The company filed legislation on August 29, 2016 asking the Navajo Nation Council to approve a general master plan to construct the Escalade resort hotel and aerial tramway at the confluence of the Colorado and Little Colorado Rivers.
NPCA is one of many conservation organizations that adamantly opposes this development because of the unacceptable and irreparable harm it would do to the Grand Canyon’s natural and cultural resources.
If this plan goes forward, there will be massive environmental impacts, including damage to the nearby Blue Spring from pumping groundwater and disposing sewage. The spring is the perennial source of water for the Little Colorado River and the only remaining breeding habitat for an endangered fish, the Humpback Chub. The resort would also bring noise and light pollution to one of the most isolated and pristine parts of the canyon.

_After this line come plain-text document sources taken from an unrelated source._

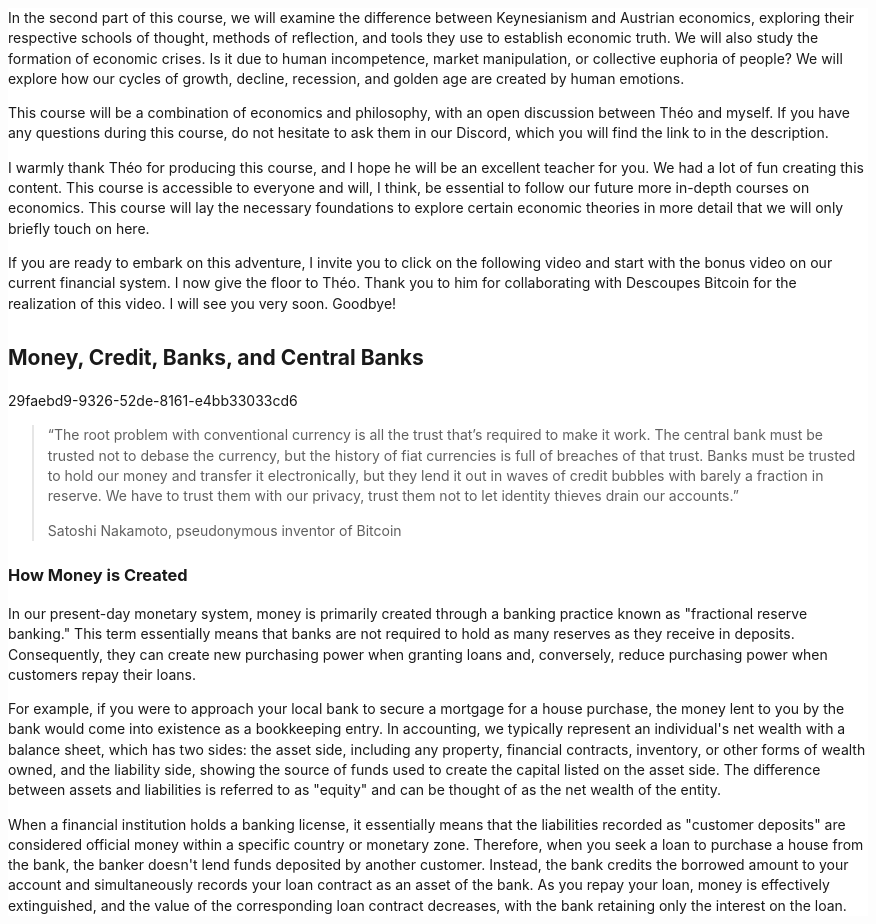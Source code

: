 In the second part of this course, we will examine the difference between Keynesianism and Austrian economics, exploring their respective schools of thought, methods of reflection, and tools they use to establish economic truth. We will also study the formation of economic crises. Is it due to human incompetence, market manipulation, or collective euphoria of people? We will explore how our cycles of growth, decline, recession, and golden age are created by human emotions.

This course will be a combination of economics and philosophy, with an open discussion between Théo and myself. If you have any questions during this course, do not hesitate to ask them in our Discord, which you will find the link to in the description.

I warmly thank Théo for producing this course, and I hope he will be an excellent teacher for you. We had a lot of fun creating this content. This course is accessible to everyone and will, I think, be essential to follow our future more in-depth courses on economics. This course will lay the necessary foundations to explore certain economic theories in more detail that we will only briefly touch on here.

If you are ready to embark on this adventure, I invite you to click on the following video and start with the bonus video on our current financial system. I now give the floor to Théo. Thank you to him for collaborating with Descoupes Bitcoin for the realization of this video. I will see you very soon. Goodbye!

## Money, Credit, Banks, and Central Banks

<chapterId>29faebd9-9326-52de-8161-e4bb33033cd6</chapterId>

> “The root problem with conventional currency is all the trust that’s required to make it work. The central bank must be trusted not to debase the currency, but the history of fiat currencies is full of breaches of that trust. Banks must be trusted to hold our money and transfer it electronically, but they lend it out in waves of credit bubbles with barely a fraction in reserve. We have to trust them with our privacy, trust them not to let identity thieves drain our accounts.”
>
> Satoshi Nakamoto, pseudonymous inventor of Bitcoin


### How Money is Created

In our present-day monetary system, money is primarily created through a banking practice known as "fractional reserve banking." This term essentially means that banks are not required to hold as many reserves as they receive in deposits. Consequently, they can create new purchasing power when granting loans and, conversely, reduce purchasing power when customers repay their loans.

For example, if you were to approach your local bank to secure a mortgage for a house purchase, the money lent to you by the bank would come into existence as a bookkeeping entry. In accounting, we typically represent an individual's net wealth with a balance sheet, which has two sides: the asset side, including any property, financial contracts, inventory, or other forms of wealth owned, and the liability side, showing the source of funds used to create the capital listed on the asset side. The difference between assets and liabilities is referred to as "equity" and can be thought of as the net wealth of the entity.

When a financial institution holds a banking license, it essentially means that the liabilities recorded as "customer deposits" are considered official money within a specific country or monetary zone. Therefore, when you seek a loan to purchase a house from the bank, the banker doesn't lend funds deposited by another customer. Instead, the bank credits the borrowed amount to your account and simultaneously records your loan contract as an asset of the bank. As you repay your loan, money is effectively extinguished, and the value of the corresponding loan contract decreases, with the bank retaining only the interest on the loan.
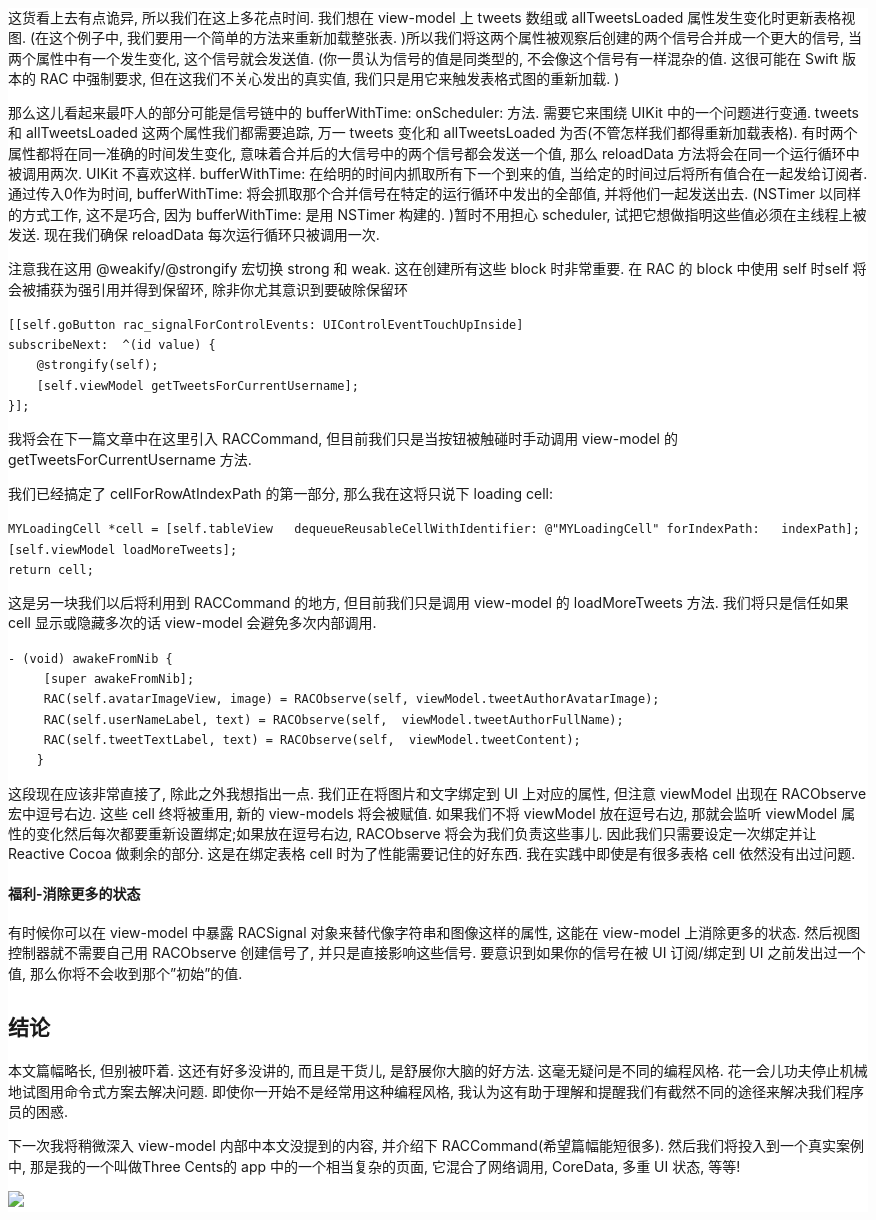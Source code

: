 这货看上去有点诡异, 所以我们在这上多花点时间. 我们想在 view-model 上 tweets 数组或 allTweetsLoaded 属性发生变化时更新表格视图. (在这个例子中, 我们要用一个简单的方法来重新加载整张表. )所以我们将这两个属性被观察后创建的两个信号合并成一个更大的信号, 当两个属性中有一个发生变化, 这个信号就会发送值. (你一贯认为信号的值是同类型的, 不会像这个信号有一样混杂的值. 这很可能在 Swift 版本的 RAC 中强制要求, 但在这我们不关心发出的真实值, 我们只是用它来触发表格式图的重新加载. )


那么这儿看起来最吓人的部分可能是信号链中的 bufferWithTime: onScheduler: 方法. 需要它来围绕 UIKit 中的一个问题进行变通. tweets 和 allTweetsLoaded 这两个属性我们都需要追踪, 万一 tweets 变化和 allTweetsLoaded 为否(不管怎样我们都得重新加载表格). 有时两个属性都将在同一准确的时间发生变化, 意味着合并后的大信号中的两个信号都会发送一个值, 那么 reloadData 方法将会在同一个运行循环中被调用两次. UIKit 不喜欢这样. bufferWithTime: 在给明的时间内抓取所有下一个到来的值, 当给定的时间过后将所有值合在一起发给订阅者. 通过传入0作为时间, bufferWithTime: 将会抓取那个合并信号在特定的运行循环中发出的全部值, 并将他们一起发送出去. (NSTimer 以同样的方式工作, 这不是巧合, 因为 bufferWithTime: 是用 NSTimer 构建的. )暂时不用担心 scheduler, 试把它想做指明这些值必须在主线程上被发送. 现在我们确保 reloadData 每次运行循环只被调用一次.


注意我在这用 @weakify/@strongify 宏切换 strong 和 weak. 这在创建所有这些 block 时非常重要. 在 RAC 的 block 中使用 self 时self 将会被捕获为强引用并得到保留环, 除非你尤其意识到要破除保留环


	[[self.goButton rac_signalForControlEvents: UIControlEventTouchUpInside]
    subscribeNext:  ^(id value) {
        @strongify(self);
        [self.viewModel getTweetsForCurrentUsername];
    }];

我将会在下一篇文章中在这里引入 RACCommand, 但目前我们只是当按钮被触碰时手动调用 view-model 的 getTweetsForCurrentUsername 方法.

我们已经搞定了 cellForRowAtIndexPath 的第一部分, 那么我在这将只说下 loading cell:

	MYLoadingCell *cell = [self.tableView 	dequeueReusableCellWithIdentifier: @"MYLoadingCell" forIndexPath: 	indexPath];
	[self.viewModel loadMoreTweets];
	return cell;

这是另一块我们以后将利用到 RACCommand 的地方, 但目前我们只是调用 view-model 的 loadMoreTweets 方法. 我们将只是信任如果 cell 显示或隐藏多次的话 view-model 会避免多次内部调用.

	- (void) awakeFromNib {
   		 [super awakeFromNib];
  	 	 RAC(self.avatarImageView, image) = RACObserve(self, viewModel.tweetAuthorAvatarImage);
   		 RAC(self.userNameLabel, text) = RACObserve(self,  viewModel.tweetAuthorFullName);
   		 RAC(self.tweetTextLabel, text) = RACObserve(self,  viewModel.tweetContent);
		}

这段现在应该非常直接了, 除此之外我想指出一点. 我们正在将图片和文字绑定到 UI 上对应的属性, 但注意 viewModel 出现在 RACObserve 宏中逗号右边. 这些 cell 终将被重用, 新的 view-models 将会被赋值. 如果我们不将 viewModel 放在逗号右边, 那就会监听 viewModel 属性的变化然后每次都要重新设置绑定;如果放在逗号右边, RACObserve 将会为我们负责这些事儿. 因此我们只需要设定一次绑定并让 Reactive Cocoa 做剩余的部分. 这是在绑定表格 cell 时为了性能需要记住的好东西. 我在实践中即使是有很多表格 cell 依然没有出过问题.

#### 福利-消除更多的状态

有时候你可以在 view-model 中暴露 RACSignal 对象来替代像字符串和图像这样的属性, 这能在 view-model 上消除更多的状态. 然后视图控制器就不需要自己用 RACObserve 创建信号了, 并只是直接影响这些信号. 要意识到如果你的信号在被 UI 订阅/绑定到 UI 之前发出过一个值, 那么你将不会收到那个”初始”的值.

## 结论

本文篇幅略长, 但别被吓着. 这还有好多没讲的, 而且是干货儿, 是舒展你大脑的好方法. 这毫无疑问是不同的编程风格. 花一会儿功夫停止机械地试图用命令式方案去解决问题. 即使你一开始不是经常用这种编程风格, 我认为这有助于理解和提醒我们有截然不同的途径来解决我们程序员的困惑.


下一次我将稍微深入 view-model 内部中本文没提到的内容, 并介绍下 RACCommand(希望篇幅能短很多). 然后我们将投入到一个真实案例中, 那是我的一个叫做Three Cents的 app 中的一个相当复杂的页面, 它混合了网络调用, CoreData, 多重 UI 状态, 等等!

![](http://www.sprynthesis.com/assets/images/ThreeCentsExplore.gif)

The developer’s plan to build the 420-acre tramway and resort — including a hotel, restaurant and RV center — is not a new one. And like before, the company is attempting to entice the Navajo Nation Council into supporting its scheme with a $65 million investment of Navajo funds. The proposal was previously turned down due to concerns by the Navajo Department of Justice, and it is also opposed by the current Navajo administration.
While NPCA acknowledges the Navajo Nation’s sovereignty over development on its own lands, we ask that they consider and support local Navajo residents’ opposition and respect the agreements they have made with other tribes to protect each other’s sacred sites.
The project is opposed by the Diné (Navajo) Traditional Medicine Man’s Association and many traditional Navajo. The area is considered very sacred by many tribes and is a part of traditional origin stories. The proposed development is officially opposed by the Hopi and Zuni tribes and by the All Pueblo Council of Governors, representing 20 native pueblo groups.
The National Park Service has the authority to cooperate with the Navajo Nation Parks and Recreation Department and support the creation of appropriate tourism opportunities. Tourism that respects local Navajo families, sensitive cultural sites and the values of this iconic national park could be a real asset to this region. This is not that opportunity.
More than 12,500 speak up in defense of the Grand Canyon
National park supporters sent the Navajo Nation Council messages asking it to reject the proposed Grand Canyon Escalade project.